Aziz Ammar, réalisateur pakistanais

« Mon film a été sélectionné dans la catégorie « First Appearance », en compétition avec quatorze autres documentaires. A Walnut Tree est le portrait d’une famille de réfugiés dans le contexte du conflit en cours entre les Talibans et les forces armées pakistanaises. C’est toujours extrêmement touchant pour un réalisateur de réaliser que son message a été transmis avec succès, d’autant plus que la société pakistanaise est très particulière et que les gens qui ont vu le film ici viennent de cultures diverses. Ça m’a touché que des gens pleurent, se sentent vraiment concernés.

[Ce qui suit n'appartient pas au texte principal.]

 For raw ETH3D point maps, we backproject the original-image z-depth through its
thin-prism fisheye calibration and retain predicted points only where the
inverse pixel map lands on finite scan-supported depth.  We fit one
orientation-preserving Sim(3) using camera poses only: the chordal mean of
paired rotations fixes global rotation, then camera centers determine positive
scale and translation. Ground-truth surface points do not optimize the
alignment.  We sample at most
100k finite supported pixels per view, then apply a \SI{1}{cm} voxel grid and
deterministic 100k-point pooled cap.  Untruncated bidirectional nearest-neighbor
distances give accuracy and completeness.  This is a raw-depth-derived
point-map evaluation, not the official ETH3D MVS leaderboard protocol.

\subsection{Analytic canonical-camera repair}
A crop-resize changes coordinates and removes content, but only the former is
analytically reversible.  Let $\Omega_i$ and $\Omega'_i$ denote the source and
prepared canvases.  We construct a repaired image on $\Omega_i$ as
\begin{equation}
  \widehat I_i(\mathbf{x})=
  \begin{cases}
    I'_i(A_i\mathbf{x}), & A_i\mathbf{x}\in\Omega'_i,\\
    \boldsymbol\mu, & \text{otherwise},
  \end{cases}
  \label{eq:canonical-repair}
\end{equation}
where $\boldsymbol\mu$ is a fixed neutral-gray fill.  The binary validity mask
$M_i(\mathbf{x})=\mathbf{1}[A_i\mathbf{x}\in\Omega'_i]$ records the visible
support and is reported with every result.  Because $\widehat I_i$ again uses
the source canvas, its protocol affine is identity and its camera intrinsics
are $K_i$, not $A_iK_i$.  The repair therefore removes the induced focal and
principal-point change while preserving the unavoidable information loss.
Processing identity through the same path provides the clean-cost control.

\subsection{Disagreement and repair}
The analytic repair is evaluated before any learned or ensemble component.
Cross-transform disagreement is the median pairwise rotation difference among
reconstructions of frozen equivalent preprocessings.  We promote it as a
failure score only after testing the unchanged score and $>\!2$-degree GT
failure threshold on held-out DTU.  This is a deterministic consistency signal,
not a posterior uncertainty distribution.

Dans le monde dans lequel ont vit aujourd’hui, il nous faut porter le poids de notre identité, qu’importe où l’on se trouve : notre couleur de peau, une barbe, un nom … Ici-même, on m’a vu boire une bière et on m’a demandé : « Mais tu n’es pas musulman ? » Mon physique est-il censé dire tout de moi à des gens qui ne me connaissent pas ? On m’a traité de terroriste un certain nombre de fois, et je subis beaucoup de discriminations, pourtant je suis certain que cette attitude va changer. Mais ça ne changera que si nous continuons à interagir ensemble, notamment à travers tous ces documentaires. »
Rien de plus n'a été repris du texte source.